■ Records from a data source

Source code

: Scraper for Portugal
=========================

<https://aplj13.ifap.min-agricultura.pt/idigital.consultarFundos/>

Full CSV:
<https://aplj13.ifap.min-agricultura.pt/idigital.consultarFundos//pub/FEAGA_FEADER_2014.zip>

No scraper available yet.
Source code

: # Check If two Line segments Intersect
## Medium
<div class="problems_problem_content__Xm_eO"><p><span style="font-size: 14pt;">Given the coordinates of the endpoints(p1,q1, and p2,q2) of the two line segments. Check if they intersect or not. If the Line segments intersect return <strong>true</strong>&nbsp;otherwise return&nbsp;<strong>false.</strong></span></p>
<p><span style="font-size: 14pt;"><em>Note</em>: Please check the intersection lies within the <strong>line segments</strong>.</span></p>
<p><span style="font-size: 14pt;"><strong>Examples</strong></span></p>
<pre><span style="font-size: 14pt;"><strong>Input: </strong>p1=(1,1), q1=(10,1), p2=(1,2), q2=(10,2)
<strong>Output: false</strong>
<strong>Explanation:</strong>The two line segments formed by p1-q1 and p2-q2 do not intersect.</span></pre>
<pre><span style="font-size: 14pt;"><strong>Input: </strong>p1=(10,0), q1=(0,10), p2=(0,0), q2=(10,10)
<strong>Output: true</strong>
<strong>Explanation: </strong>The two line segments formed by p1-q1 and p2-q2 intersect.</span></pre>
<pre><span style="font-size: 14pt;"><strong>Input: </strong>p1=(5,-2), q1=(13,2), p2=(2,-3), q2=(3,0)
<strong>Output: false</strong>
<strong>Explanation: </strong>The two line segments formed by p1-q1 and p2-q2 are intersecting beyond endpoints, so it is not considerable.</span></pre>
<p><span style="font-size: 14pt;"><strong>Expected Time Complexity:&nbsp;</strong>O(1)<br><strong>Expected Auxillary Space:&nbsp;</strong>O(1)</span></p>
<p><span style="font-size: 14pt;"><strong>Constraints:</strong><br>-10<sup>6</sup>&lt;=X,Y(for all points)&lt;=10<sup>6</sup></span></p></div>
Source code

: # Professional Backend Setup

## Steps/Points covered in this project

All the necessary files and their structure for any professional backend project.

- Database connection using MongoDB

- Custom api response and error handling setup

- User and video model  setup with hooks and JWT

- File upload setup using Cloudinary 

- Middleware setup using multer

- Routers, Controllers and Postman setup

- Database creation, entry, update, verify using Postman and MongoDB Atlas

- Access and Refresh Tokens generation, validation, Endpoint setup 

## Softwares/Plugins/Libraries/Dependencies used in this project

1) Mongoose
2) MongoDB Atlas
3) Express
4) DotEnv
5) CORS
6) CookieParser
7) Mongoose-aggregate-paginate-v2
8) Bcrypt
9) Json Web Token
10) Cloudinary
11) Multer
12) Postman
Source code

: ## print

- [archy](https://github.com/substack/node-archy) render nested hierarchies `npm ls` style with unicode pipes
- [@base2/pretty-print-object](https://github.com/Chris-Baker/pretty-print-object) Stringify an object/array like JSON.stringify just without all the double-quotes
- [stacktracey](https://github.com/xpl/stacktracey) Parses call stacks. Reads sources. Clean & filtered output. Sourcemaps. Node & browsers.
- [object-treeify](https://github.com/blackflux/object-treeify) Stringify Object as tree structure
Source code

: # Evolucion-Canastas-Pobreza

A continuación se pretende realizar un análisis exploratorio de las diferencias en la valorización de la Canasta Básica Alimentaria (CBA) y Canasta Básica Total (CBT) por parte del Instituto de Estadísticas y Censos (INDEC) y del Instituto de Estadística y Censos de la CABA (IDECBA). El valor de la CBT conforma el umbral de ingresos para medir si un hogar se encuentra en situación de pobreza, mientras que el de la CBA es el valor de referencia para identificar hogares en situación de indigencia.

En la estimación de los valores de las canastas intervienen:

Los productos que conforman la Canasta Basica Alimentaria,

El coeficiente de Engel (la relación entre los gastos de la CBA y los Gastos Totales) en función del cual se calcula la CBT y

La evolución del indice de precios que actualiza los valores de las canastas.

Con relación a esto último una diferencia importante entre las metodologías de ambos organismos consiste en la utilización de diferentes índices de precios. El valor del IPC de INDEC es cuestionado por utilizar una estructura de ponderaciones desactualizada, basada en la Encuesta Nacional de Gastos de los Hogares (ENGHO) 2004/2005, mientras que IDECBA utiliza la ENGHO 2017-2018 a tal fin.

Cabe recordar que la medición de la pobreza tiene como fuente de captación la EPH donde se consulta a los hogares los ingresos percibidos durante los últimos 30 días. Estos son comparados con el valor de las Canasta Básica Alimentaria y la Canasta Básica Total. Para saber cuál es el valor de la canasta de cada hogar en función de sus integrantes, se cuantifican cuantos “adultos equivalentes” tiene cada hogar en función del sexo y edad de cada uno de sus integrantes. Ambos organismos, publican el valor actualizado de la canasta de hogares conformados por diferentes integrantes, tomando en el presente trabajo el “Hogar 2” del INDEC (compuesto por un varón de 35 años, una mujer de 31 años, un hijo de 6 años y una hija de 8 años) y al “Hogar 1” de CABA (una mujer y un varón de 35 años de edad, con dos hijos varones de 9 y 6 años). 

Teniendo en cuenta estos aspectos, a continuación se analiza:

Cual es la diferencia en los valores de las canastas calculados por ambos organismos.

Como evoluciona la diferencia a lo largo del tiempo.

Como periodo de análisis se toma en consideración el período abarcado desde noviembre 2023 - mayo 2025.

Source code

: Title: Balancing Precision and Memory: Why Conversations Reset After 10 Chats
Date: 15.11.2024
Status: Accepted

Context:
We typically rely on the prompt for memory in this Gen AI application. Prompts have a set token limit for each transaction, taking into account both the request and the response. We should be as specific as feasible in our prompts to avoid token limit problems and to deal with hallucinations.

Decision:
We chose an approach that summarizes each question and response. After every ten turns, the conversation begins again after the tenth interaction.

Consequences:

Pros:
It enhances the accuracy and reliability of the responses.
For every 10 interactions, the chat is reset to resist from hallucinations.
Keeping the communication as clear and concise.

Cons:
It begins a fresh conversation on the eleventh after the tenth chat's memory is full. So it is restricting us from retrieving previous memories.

■ WHAT YOU SHOULD DO
Make a verbatim copy of each record.

■ EXPECTED OUTPUT
Source code

: Scraper for Portugal
=========================

<https://aplj13.ifap.min-agricultura.pt/idigital.consultarFundos/>

Full CSV:
<https://aplj13.ifap.min-agricultura.pt/idigital.consultarFundos//pub/FEAGA_FEADER_2014.zip>

No scraper available yet.
Source code

: # Check If two Line segments Intersect
## Medium
<div class="problems_problem_content__Xm_eO"><p><span style="font-size: 14pt;">Given the coordinates of the endpoints(p1,q1, and p2,q2) of the two line segments. Check if they intersect or not. If the Line segments intersect return <strong>true</strong>&nbsp;otherwise return&nbsp;<strong>false.</strong></span></p>
<p><span style="font-size: 14pt;"><em>Note</em>: Please check the intersection lies within the <strong>line segments</strong>.</span></p>
<p><span style="font-size: 14pt;"><strong>Examples</strong></span></p>
<pre><span style="font-size: 14pt;"><strong>Input: </strong>p1=(1,1), q1=(10,1), p2=(1,2), q2=(10,2)
<strong>Output: false</strong>
<strong>Explanation:</strong>The two line segments formed by p1-q1 and p2-q2 do not intersect.</span></pre>
<pre><span style="font-size: 14pt;"><strong>Input: </strong>p1=(10,0), q1=(0,10), p2=(0,0), q2=(10,10)
<strong>Output: true</strong>
<strong>Explanation: </strong>The two line segments formed by p1-q1 and p2-q2 intersect.</span></pre>
<pre><span style="font-size: 14pt;"><strong>Input: </strong>p1=(5,-2), q1=(13,2), p2=(2,-3), q2=(3,0)
<strong>Output: false</strong>
<strong>Explanation: </strong>The two line segments formed by p1-q1 and p2-q2 are intersecting beyond endpoints, so it is not considerable.</span></pre>
<p><span style="font-size: 14pt;"><strong>Expected Time Complexity:&nbsp;</strong>O(1)<br><strong>Expected Auxillary Space:&nbsp;</strong>O(1)</span></p>
<p><span style="font-size: 14pt;"><strong>Constraints:</strong><br>-10<sup>6</sup>&lt;=X,Y(for all points)&lt;=10<sup>6</sup></span></p></div>
Source code

: # Professional Backend Setup

## Steps/Points covered in this project

All the necessary files and their structure for any professional backend project.

- Database connection using MongoDB

- Custom api response and error handling setup

- User and video model  setup with hooks and JWT

- File upload setup using Cloudinary 

- Middleware setup using multer

- Routers, Controllers and Postman setup

- Database creation, entry, update, verify using Postman and MongoDB Atlas

- Access and Refresh Tokens generation, validation, Endpoint setup 

## Softwares/Plugins/Libraries/Dependencies used in this project

1) Mongoose
2) MongoDB Atlas
3) Express
4) DotEnv
5) CORS
6) CookieParser
7) Mongoose-aggregate-paginate-v2
8) Bcrypt
9) Json Web Token
10) Cloudinary
11) Multer
12) Postman
Source code

: ## print

- [archy](https://github.com/substack/node-archy) render nested hierarchies `npm ls` style with unicode pipes
- [@base2/pretty-print-object](https://github.com/Chris-Baker/pretty-print-object) Stringify an object/array like JSON.stringify just without all the double-quotes
- [stacktracey](https://github.com/xpl/stacktracey) Parses call stacks. Reads sources. Clean & filtered output. Sourcemaps. Node & browsers.
- [object-treeify](https://github.com/blackflux/object-treeify) Stringify Object as tree structure
Source code

: # Evolucion-Canastas-Pobreza

A continuación se pretende realizar un análisis exploratorio de las diferencias en la valorización de la Canasta Básica Alimentaria (CBA) y Canasta Básica Total (CBT) por parte del Instituto de Estadísticas y Censos (INDEC) y del Instituto de Estadística y Censos de la CABA (IDECBA). El valor de la CBT conforma el umbral de ingresos para medir si un hogar se encuentra en situación de pobreza, mientras que el de la CBA es el valor de referencia para identificar hogares en situación de indigencia.

En la estimación de los valores de las canastas intervienen:

Los productos que conforman la Canasta Basica Alimentaria,

El coeficiente de Engel (la relación entre los gastos de la CBA y los Gastos Totales) en función del cual se calcula la CBT y

La evolución del indice de precios que actualiza los valores de las canastas.

Con relación a esto último una diferencia importante entre las metodologías de ambos organismos consiste en la utilización de diferentes índices de precios. El valor del IPC de INDEC es cuestionado por utilizar una estructura de ponderaciones desactualizada, basada en la Encuesta Nacional de Gastos de los Hogares (ENGHO) 2004/2005, mientras que IDECBA utiliza la ENGHO 2017-2018 a tal fin.

Cabe recordar que la medición de la pobreza tiene como fuente de captación la EPH donde se consulta a los hogares los ingresos percibidos durante los últimos 30 días. Estos son comparados con el valor de las Canasta Básica Alimentaria y la Canasta Básica Total. Para saber cuál es el valor de la canasta de cada hogar en función de sus integrantes, se cuantifican cuantos “adultos equivalentes” tiene cada hogar en función del sexo y edad de cada uno de sus integrantes. Ambos organismos, publican el valor actualizado de la canasta de hogares conformados por diferentes integrantes, tomando en el presente trabajo el “Hogar 2” del INDEC (compuesto por un varón de 35 años, una mujer de 31 años, un hijo de 6 años y una hija de 8 años) y al “Hogar 1” de CABA (una mujer y un varón de 35 años de edad, con dos hijos varones de 9 y 6 años). 

Teniendo en cuenta estos aspectos, a continuación se analiza:

Cual es la diferencia en los valores de las canastas calculados por ambos organismos.

Como evoluciona la diferencia a lo largo del tiempo.

Como periodo de análisis se toma en consideración el período abarcado desde noviembre 2023 - mayo 2025.

Source code

: Title: Balancing Precision and Memory: Why Conversations Reset After 10 Chats
Date: 15.11.2024
Status: Accepted

Context:
We typically rely on the prompt for memory in this Gen AI application. Prompts have a set token limit for each transaction, taking into account both the request and the response. We should be as specific as feasible in our prompts to avoid token limit problems and to deal with hallucinations.

Decision:
We chose an approach that summarizes each question and response. After every ten turns, the conversation begins again after the tenth interaction.

Consequences:

Pros:
It enhances the accuracy and reliability of the responses.
For every 10 interactions, the chat is reset to resist from hallucinations.
Keeping the communication as clear and concise.

Cons:
It begins a fresh conversation on the eleventh after the tenth chat's memory is full. So it is restricting us from retrieving previous memories.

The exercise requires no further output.